The beginning of a new pastor’s ministry at any church involves joy, high hopes, great anticipation, and not a little fear and trepidation, for both pastor and congregation. The Pastoral Installation Service is meant to capitalize on the enthusiasm of new beginnings as well as to redress anxieties.
In many ways, the Installation Service is akin to the Wedding Ceremony. Certainly, there is joy in both kinds of services, and some measure of anxiety, no doubt. What is at the root of both ceremonies, however, is that two parties make vows to each other in the sight of God and many witnesses. These are the most serious promises we can make to each other, “so help us God.” Indeed, the exchange of vows between pastor and congregation culminates the service.
Like a wedding, the Installation Service features invited guests who witness the exchange of vows. In accord with the auspiciousness of the occasion, we have invited both civic dignitaries from our community and area ministerial leaders with whom we partner in mission. They are invited not only to witness the exchange of vows, but also to celebrate our mutual interests and calling by bringing greetings and well wishes from our community and from their respective organizations.

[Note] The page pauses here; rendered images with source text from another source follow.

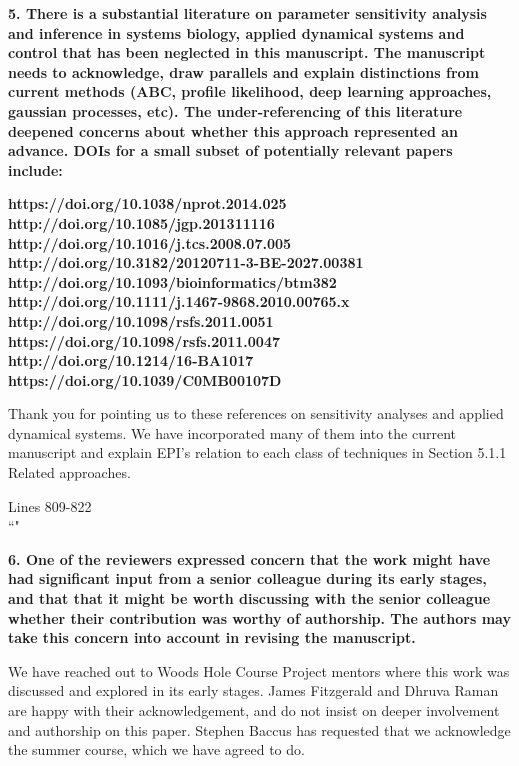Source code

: \documentclass[11pt,a4paper]{article}
\begin{document}
\textbf{5. There is a substantial literature on parameter sensitivity analysis and inference in systems biology, applied dynamical systems and control that has been neglected in this manuscript. The manuscript needs to acknowledge, draw parallels and explain distinctions from current methods (ABC, profile likelihood, deep learning approaches, gaussian processes, etc). The under-referencing of this literature deepened concerns about whether this approach represented an advance. DOIs for a small subset of potentially relevant papers include:}

\textbf{https://doi.org/10.1038/nprot.2014.025 \\
http://doi.org/10.1085/jgp.201311116 \\
http://doi.org/10.1016/j.tcs.2008.07.005 \\
http://doi.org/10.3182/20120711-3-BE-2027.00381 \\
http://doi.org/10.1093/bioinformatics/btm382 \\
http://doi.org/10.1111/j.1467-9868.2010.00765.x \\
http://doi.org/10.1098/rsfs.2011.0051 \\
https://doi.org/10.1098/rsfs.2011.0047 \\
http://doi.org/10.1214/16-BA1017 \\
https://doi.org/10.1039/C0MB00107D}

Thank you for pointing us to these references on sensitivity analyses and applied dynamical systems.  
We have incorporated many of them into the current manuscript and explain EPI’s relation to each class of techniques in Section 5.1.1 Related approaches.

\begin{displayquote}
Lines 809-822 \\
``"
\end{displayquote}

\textbf{6. One of the reviewers expressed concern that the work might have had significant input from a senior colleague during its early stages, and that that it might be worth discussing with the senior colleague whether their contribution was worthy of authorship. The authors may take this concern into account in revising the manuscript.}

We have reached out to Woods Hole Course Project mentors where this work was discussed and explored in its early stages.
James Fitzgerald and Dhruva Raman are happy with their acknowledgement, and do not insist on deeper involvement and authorship on this paper.
Stephen Baccus has requested that we acknowledge the summer course, which we have agreed to do.
\end{document}
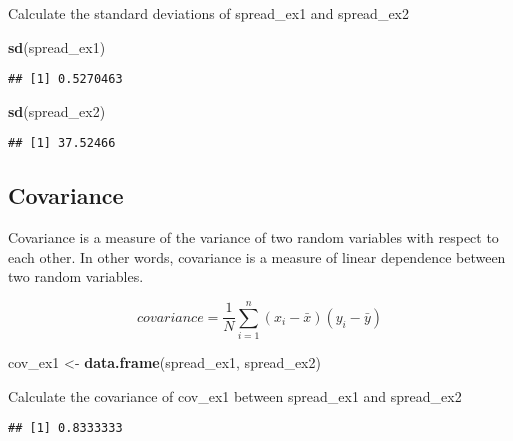 \documentclass[11pt,]{article}
\newenvironment{Shaded}{\begin{snugshade}}{\end{snugshade}}
\newcommand{\KeywordTok}[1]{\textcolor[rgb]{0.13,0.29,0.53}{\textbf{#1}}}
\newcommand{\StringTok}[1]{\textcolor[rgb]{0.31,0.60,0.02}{#1}}
\newcommand{\OperatorTok}[1]{\textcolor[rgb]{0.81,0.36,0.00}{\textbf{#1}}}
\newcommand{\NormalTok}[1]{#1}
\begin{document}
Calculate the standard deviations of spread\_ex1 and spread\_ex2

\begin{Shaded}
\begin{Highlighting}[]
\KeywordTok{sd}\NormalTok{(spread_ex1)}
\end{Highlighting}
\end{Shaded}

\begin{verbatim}
## [1] 0.5270463
\end{verbatim}

\begin{Shaded}
\begin{Highlighting}[]
\KeywordTok{sd}\NormalTok{(spread_ex2)}
\end{Highlighting}
\end{Shaded}

\begin{verbatim}
## [1] 37.52466
\end{verbatim}

\subsection{Covariance}\label{covariance}

Covariance is a measure of the variance of two random variables with
respect to each other. In other words, covariance is a measure of linear
dependence between two random variables.

\[covariance=\frac{1}{N}\sum_{i=1}^{n}(x_i - \bar{x})(y_i - \bar{y})\]

\begin{Shaded}
\begin{Highlighting}[]
\NormalTok{cov_ex1 <-}\StringTok{ }\KeywordTok{data.frame}\NormalTok{(spread_ex1, spread_ex2)}
\end{Highlighting}
\end{Shaded}

Calculate the covariance of cov\_ex1 between spread\_ex1 and spread\_ex2

\begin{Shaded}
\end{Shaded}

\begin{verbatim}
## [1] 0.8333333
\end{verbatim}
\end{document}
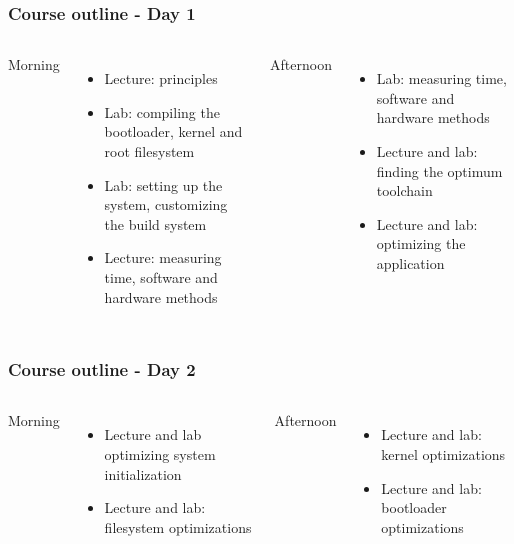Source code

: \begin{frame}
\frametitle{Course outline - Day 1}
\begin{columns}
Morning
  \begin{itemize}
    \item Lecture: principles
    \item Lab: compiling the bootloader, kernel and root filesystem
    \item Lab: setting up the system, customizing the build system
    \item Lecture: measuring time, software and hardware methods
\end{itemize}
  Afternoon
  \begin{itemize}
    \item Lab: measuring time, software and hardware methods
    \item Lecture and lab: finding the optimum toolchain
    \item Lecture and lab: optimizing the application
  \end{itemize}
\end{columns}
\end{frame}

\begin{frame}
\frametitle{Course outline - Day 2}
\begin{columns}
Morning
  \begin{itemize}
    \item Lecture and lab optimizing system initialization
    \item Lecture and lab: filesystem optimizations
\end{itemize}
  Afternoon
  \begin{itemize}
    \item Lecture and lab: kernel optimizations
    \item Lecture and lab: bootloader optimizations
  \end{itemize}
\end{columns}
\end{frame}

In addition to the exchange of vows, ministers will admonish both pastor and congregation about their obligations to one another. Both the charge to the pastor and to the congregation are meant to be delivered with a Spirit-filled zeal and urgency, so that the words press mightily on the hearers’ hearts and minds for many years to come.
There will also be an Installation Sermon. While the sermon and the charges emphasize the magnitude of the stewardship that is bestowed upon the pastor and congregation in their new ministry together, they also serve to allay fear and trepidation, for the Lord promises his enabling presence: “Fear not! For I am with you always!”
The Installation Service may well be further solemnized by special music. Extended pre-service music (perhaps by a guest musician) is appropriate, as well as special processional and recessional music. A choral anthem and perhaps a vocal solo or trio, etc. may also be in order. The congregation will sing majestic hymns appropriate for the occasion.
While processionals and recessionals are not typical for most Baptist churches, they may well add to the auspiciousness of the occasion, especially if clerical regalia (robes) are requested. If the church does not have enough robes available, often a neighboring church with high church tendencies may be willing to loan some.
An important goal of the Installation Service is to bring the whole congregation together, with an eye especially for our members who have not been attending regularly. We want them to meet the new pastor and see for themselves the joy of our new beginning. The Installation Service also is a fine reason to invite extended family members and neighbors to come see what is happening in their community. While the church office should send out invitation letters to many people, all church members—each and every one of them—should do their part to reach out and invite their friends and loved ones. In the end, we hope that the Installation Service not only energizes pastor-congregation relations, but also serves as an Evangelism-Church Growth opportunity.